_WHAT TO PRODUCE_
Copy without pictures. Please restate each line of the listing exactly.

_EXTRACTED DATA_

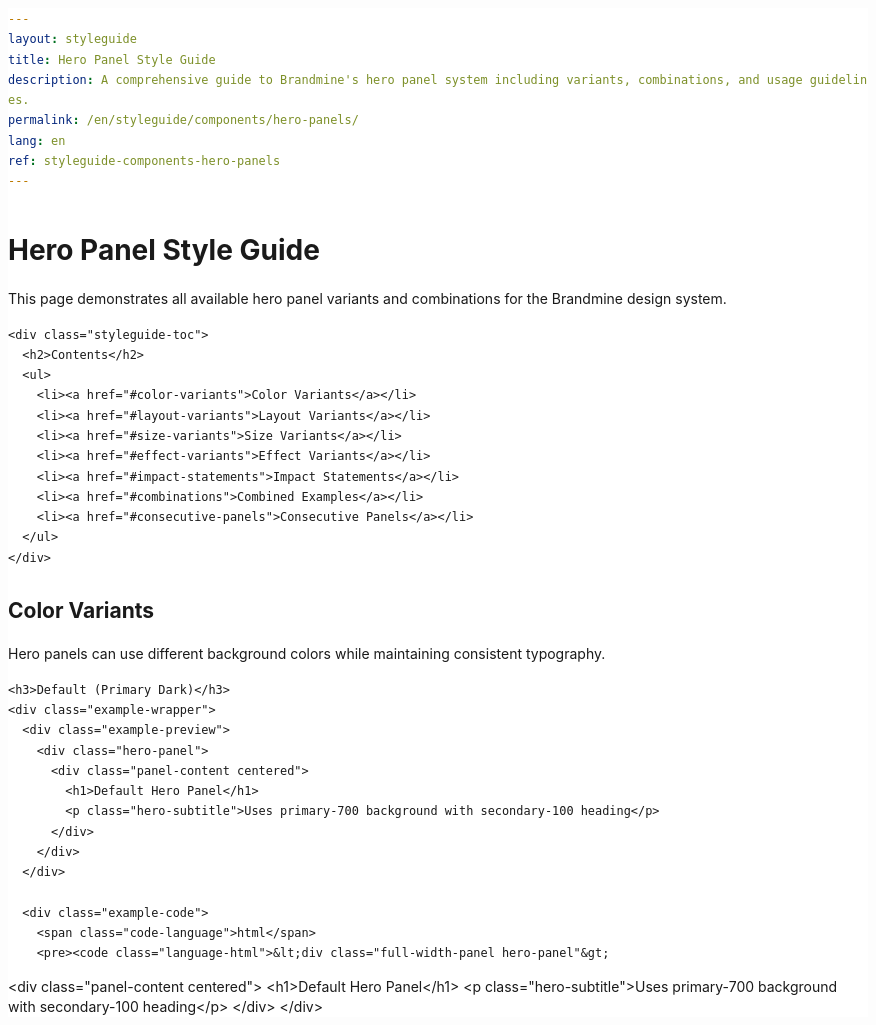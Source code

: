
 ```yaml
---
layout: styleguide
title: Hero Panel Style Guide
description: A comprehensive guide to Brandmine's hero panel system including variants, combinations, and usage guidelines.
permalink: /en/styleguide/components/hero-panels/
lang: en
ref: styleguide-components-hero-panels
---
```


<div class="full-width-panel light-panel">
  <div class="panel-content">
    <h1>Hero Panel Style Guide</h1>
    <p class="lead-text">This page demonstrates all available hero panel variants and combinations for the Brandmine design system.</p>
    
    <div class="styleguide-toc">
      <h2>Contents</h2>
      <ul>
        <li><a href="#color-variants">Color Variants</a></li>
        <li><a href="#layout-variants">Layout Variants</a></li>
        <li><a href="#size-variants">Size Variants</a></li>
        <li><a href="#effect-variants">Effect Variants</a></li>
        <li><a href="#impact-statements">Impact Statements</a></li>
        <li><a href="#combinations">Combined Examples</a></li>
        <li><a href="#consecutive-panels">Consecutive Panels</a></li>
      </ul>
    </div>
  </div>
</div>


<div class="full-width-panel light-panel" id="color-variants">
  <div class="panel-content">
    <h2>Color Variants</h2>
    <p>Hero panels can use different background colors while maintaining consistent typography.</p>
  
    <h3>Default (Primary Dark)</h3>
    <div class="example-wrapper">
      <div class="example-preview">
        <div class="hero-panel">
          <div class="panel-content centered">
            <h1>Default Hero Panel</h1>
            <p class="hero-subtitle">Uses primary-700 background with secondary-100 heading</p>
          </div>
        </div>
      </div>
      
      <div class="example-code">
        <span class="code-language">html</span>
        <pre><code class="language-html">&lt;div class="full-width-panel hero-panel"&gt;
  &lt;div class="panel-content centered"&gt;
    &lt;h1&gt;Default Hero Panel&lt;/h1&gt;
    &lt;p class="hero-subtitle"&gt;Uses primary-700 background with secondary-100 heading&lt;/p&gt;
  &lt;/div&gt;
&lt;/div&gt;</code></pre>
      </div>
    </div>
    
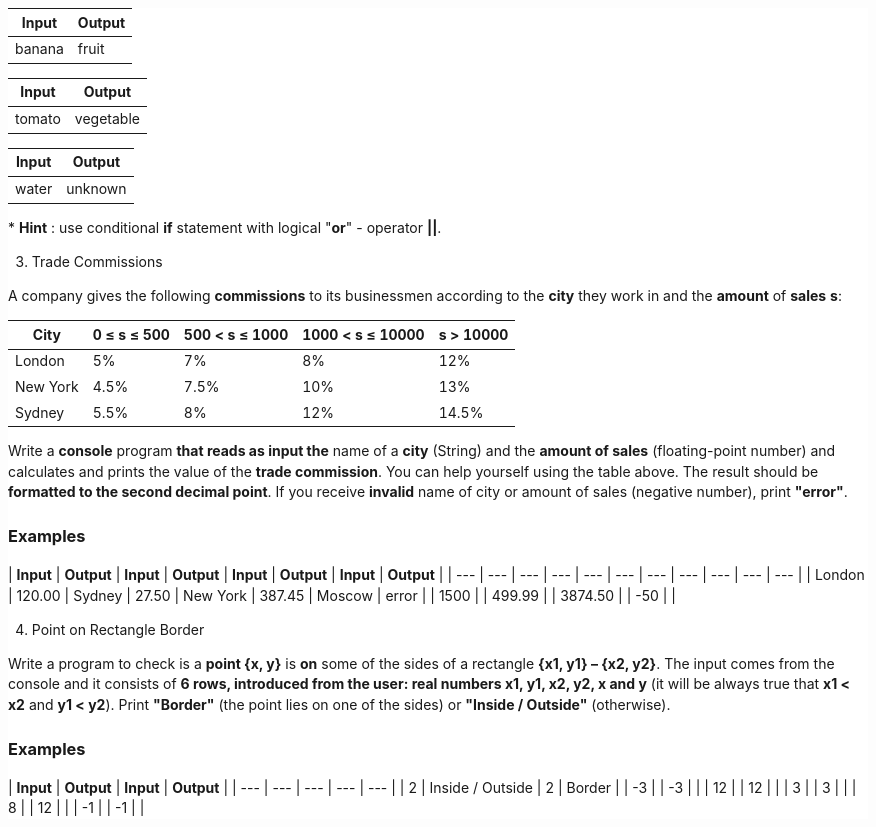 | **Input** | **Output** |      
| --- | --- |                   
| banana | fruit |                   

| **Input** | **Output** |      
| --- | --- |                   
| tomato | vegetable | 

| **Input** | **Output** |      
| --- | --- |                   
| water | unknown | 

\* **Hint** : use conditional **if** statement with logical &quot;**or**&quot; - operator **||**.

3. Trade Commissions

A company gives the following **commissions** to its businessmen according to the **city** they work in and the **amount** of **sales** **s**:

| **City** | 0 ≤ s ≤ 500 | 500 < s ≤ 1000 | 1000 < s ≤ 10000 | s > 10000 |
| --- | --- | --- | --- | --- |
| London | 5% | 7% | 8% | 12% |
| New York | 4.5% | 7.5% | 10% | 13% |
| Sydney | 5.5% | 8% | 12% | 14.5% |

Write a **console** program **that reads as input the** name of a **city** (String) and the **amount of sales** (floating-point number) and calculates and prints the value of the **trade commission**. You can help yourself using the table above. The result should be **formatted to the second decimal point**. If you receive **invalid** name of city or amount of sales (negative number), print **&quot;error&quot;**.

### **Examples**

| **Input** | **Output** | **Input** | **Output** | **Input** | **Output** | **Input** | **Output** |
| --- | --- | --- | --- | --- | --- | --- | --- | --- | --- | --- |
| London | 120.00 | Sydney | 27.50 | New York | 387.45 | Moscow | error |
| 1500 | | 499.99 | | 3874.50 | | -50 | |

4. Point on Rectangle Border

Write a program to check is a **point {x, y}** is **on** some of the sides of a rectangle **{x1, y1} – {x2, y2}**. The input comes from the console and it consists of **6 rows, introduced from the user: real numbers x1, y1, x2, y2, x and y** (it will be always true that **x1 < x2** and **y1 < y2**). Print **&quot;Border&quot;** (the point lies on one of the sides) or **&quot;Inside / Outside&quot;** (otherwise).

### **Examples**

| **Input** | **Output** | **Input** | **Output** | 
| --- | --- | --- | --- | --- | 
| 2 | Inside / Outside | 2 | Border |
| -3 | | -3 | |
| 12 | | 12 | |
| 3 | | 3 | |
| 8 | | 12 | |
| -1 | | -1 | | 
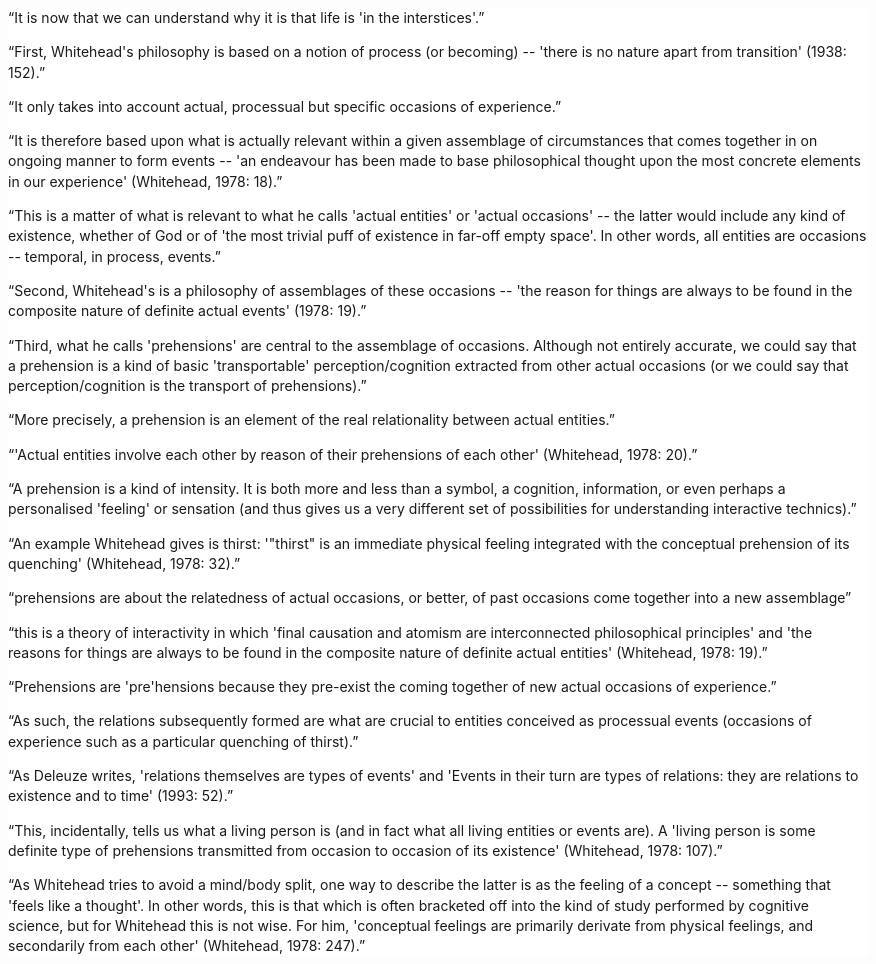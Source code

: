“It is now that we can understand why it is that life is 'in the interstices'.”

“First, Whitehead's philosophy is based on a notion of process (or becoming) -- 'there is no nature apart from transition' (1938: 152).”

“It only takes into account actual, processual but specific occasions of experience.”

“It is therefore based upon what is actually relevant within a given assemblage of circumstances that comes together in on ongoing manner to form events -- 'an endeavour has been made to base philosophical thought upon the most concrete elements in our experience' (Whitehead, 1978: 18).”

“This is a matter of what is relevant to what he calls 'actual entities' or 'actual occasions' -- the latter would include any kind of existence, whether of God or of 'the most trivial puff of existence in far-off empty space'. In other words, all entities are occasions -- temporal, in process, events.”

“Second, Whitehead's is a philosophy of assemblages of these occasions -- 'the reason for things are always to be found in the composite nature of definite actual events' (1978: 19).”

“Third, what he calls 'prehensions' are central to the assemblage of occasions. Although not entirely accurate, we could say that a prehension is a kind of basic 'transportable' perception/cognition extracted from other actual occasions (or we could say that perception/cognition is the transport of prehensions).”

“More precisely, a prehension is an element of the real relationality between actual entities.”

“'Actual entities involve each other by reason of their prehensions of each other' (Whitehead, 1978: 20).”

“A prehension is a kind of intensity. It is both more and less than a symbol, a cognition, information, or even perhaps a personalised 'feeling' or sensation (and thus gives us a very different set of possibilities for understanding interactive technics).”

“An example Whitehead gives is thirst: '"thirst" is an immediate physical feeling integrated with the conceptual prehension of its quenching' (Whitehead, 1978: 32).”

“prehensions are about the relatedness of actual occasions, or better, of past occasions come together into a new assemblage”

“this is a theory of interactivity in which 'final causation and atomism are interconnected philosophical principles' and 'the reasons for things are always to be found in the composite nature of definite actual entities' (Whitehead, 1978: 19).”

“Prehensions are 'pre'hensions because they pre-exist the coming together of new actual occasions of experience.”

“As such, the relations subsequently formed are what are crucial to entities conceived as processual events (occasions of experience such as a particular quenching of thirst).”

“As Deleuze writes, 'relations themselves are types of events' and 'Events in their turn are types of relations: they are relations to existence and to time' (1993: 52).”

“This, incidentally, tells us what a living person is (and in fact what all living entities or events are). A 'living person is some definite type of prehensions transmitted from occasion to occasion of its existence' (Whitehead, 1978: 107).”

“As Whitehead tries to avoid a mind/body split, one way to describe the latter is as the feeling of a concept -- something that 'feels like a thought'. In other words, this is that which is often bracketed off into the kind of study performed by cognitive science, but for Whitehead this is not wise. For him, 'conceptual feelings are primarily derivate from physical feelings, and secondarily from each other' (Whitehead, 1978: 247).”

_ANSWER SPACE_
Source code

:
 ```yaml
---
layout: styleguide
title: Hero Panel Style Guide
description: A comprehensive guide to Brandmine's hero panel system including variants, combinations, and usage guidelines.
permalink: /en/styleguide/components/hero-panels/
lang: en
ref: styleguide-components-hero-panels
---
```


<div class="full-width-panel light-panel">
  <div class="panel-content">
    <h1>Hero Panel Style Guide</h1>
    <p class="lead-text">This page demonstrates all available hero panel variants and combinations for the Brandmine design system.</p>
    
    <div class="styleguide-toc">
      <h2>Contents</h2>
      <ul>
        <li><a href="#color-variants">Color Variants</a></li>
        <li><a href="#layout-variants">Layout Variants</a></li>
        <li><a href="#size-variants">Size Variants</a></li>
        <li><a href="#effect-variants">Effect Variants</a></li>
        <li><a href="#impact-statements">Impact Statements</a></li>
        <li><a href="#combinations">Combined Examples</a></li>
        <li><a href="#consecutive-panels">Consecutive Panels</a></li>
      </ul>
    </div>
  </div>
</div>


<div class="full-width-panel light-panel" id="color-variants">
  <div class="panel-content">
    <h2>Color Variants</h2>
    <p>Hero panels can use different background colors while maintaining consistent typography.</p>
  
    <h3>Default (Primary Dark)</h3>
    <div class="example-wrapper">
      <div class="example-preview">
        <div class="hero-panel">
          <div class="panel-content centered">
            <h1>Default Hero Panel</h1>
            <p class="hero-subtitle">Uses primary-700 background with secondary-100 heading</p>
          </div>
        </div>
      </div>
      
      <div class="example-code">
        <span class="code-language">html</span>
        <pre><code class="language-html">&lt;div class="full-width-panel hero-panel"&gt;
  &lt;div class="panel-content centered"&gt;
    &lt;h1&gt;Default Hero Panel&lt;/h1&gt;
    &lt;p class="hero-subtitle"&gt;Uses primary-700 background with secondary-100 heading&lt;/p&gt;
  &lt;/div&gt;
&lt;/div&gt;</code></pre>
      </div>
    </div>
    
 | **Input** | **Output** |      
| --- | --- |                   
| banana | fruit |                   

| **Input** | **Output** |      
| --- | --- |                   
| tomato | vegetable | 

| **Input** | **Output** |      
| --- | --- |                   
| water | unknown | 

\* **Hint** : use conditional **if** statement with logical &quot;**or**&quot; - operator **||**.

3. Trade Commissions

A company gives the following **commissions** to its businessmen according to the **city** they work in and the **amount** of **sales** **s**:

| **City** | 0 ≤ s ≤ 500 | 500 < s ≤ 1000 | 1000 < s ≤ 10000 | s > 10000 |
| --- | --- | --- | --- | --- |
| London | 5% | 7% | 8% | 12% |
| New York | 4.5% | 7.5% | 10% | 13% |
| Sydney | 5.5% | 8% | 12% | 14.5% |

Write a **console** program **that reads as input the** name of a **city** (String) and the **amount of sales** (floating-point number) and calculates and prints the value of the **trade commission**. You can help yourself using the table above. The result should be **formatted to the second decimal point**. If you receive **invalid** name of city or amount of sales (negative number), print **&quot;error&quot;**.

### **Examples**

| **Input** | **Output** | **Input** | **Output** | **Input** | **Output** | **Input** | **Output** |
| --- | --- | --- | --- | --- | --- | --- | --- | --- | --- | --- |
| London | 120.00 | Sydney | 27.50 | New York | 387.45 | Moscow | error |
| 1500 | | 499.99 | | 3874.50 | | -50 | |

4. Point on Rectangle Border

Write a program to check is a **point {x, y}** is **on** some of the sides of a rectangle **{x1, y1} – {x2, y2}**. The input comes from the console and it consists of **6 rows, introduced from the user: real numbers x1, y1, x2, y2, x and y** (it will be always true that **x1 < x2** and **y1 < y2**). Print **&quot;Border&quot;** (the point lies on one of the sides) or **&quot;Inside / Outside&quot;** (otherwise).

### **Examples**

| **Input** | **Output** | **Input** | **Output** | 
| --- | --- | --- | --- | --- | 
| 2 | Inside / Outside | 2 | Border |
| -3 | | -3 | |
| 12 | | 12 | |
| 3 | | 3 | |
| 8 | | 12 | |
| -1 | | -1 | | 
Source code

:“It is now that we can understand why it is that life is 'in the interstices'.”

“First, Whitehead's philosophy is based on a notion of process (or becoming) -- 'there is no nature apart from transition' (1938: 152).”

“It only takes into account actual, processual but specific occasions of experience.”

“It is therefore based upon what is actually relevant within a given assemblage of circumstances that comes together in on ongoing manner to form events -- 'an endeavour has been made to base philosophical thought upon the most concrete elements in our experience' (Whitehead, 1978: 18).”

“This is a matter of what is relevant to what he calls 'actual entities' or 'actual occasions' -- the latter would include any kind of existence, whether of God or of 'the most trivial puff of existence in far-off empty space'. In other words, all entities are occasions -- temporal, in process, events.”

“Second, Whitehead's is a philosophy of assemblages of these occasions -- 'the reason for things are always to be found in the composite nature of definite actual events' (1978: 19).”

“Third, what he calls 'prehensions' are central to the assemblage of occasions. Although not entirely accurate, we could say that a prehension is a kind of basic 'transportable' perception/cognition extracted from other actual occasions (or we could say that perception/cognition is the transport of prehensions).”

“More precisely, a prehension is an element of the real relationality between actual entities.”

“'Actual entities involve each other by reason of their prehensions of each other' (Whitehead, 1978: 20).”

“A prehension is a kind of intensity. It is both more and less than a symbol, a cognition, information, or even perhaps a personalised 'feeling' or sensation (and thus gives us a very different set of possibilities for understanding interactive technics).”

“An example Whitehead gives is thirst: '"thirst" is an immediate physical feeling integrated with the conceptual prehension of its quenching' (Whitehead, 1978: 32).”

“prehensions are about the relatedness of actual occasions, or better, of past occasions come together into a new assemblage”

“this is a theory of interactivity in which 'final causation and atomism are interconnected philosophical principles' and 'the reasons for things are always to be found in the composite nature of definite actual entities' (Whitehead, 1978: 19).”

“Prehensions are 'pre'hensions because they pre-exist the coming together of new actual occasions of experience.”

“As such, the relations subsequently formed are what are crucial to entities conceived as processual events (occasions of experience such as a particular quenching of thirst).”

“As Deleuze writes, 'relations themselves are types of events' and 'Events in their turn are types of relations: they are relations to existence and to time' (1993: 52).”

“This, incidentally, tells us what a living person is (and in fact what all living entities or events are). A 'living person is some definite type of prehensions transmitted from occasion to occasion of its existence' (Whitehead, 1978: 107).”

“As Whitehead tries to avoid a mind/body split, one way to describe the latter is as the feeling of a concept -- something that 'feels like a thought'. In other words, this is that which is often bracketed off into the kind of study performed by cognitive science, but for Whitehead this is not wise. For him, 'conceptual feelings are primarily derivate from physical feelings, and secondarily from each other' (Whitehead, 1978: 247).”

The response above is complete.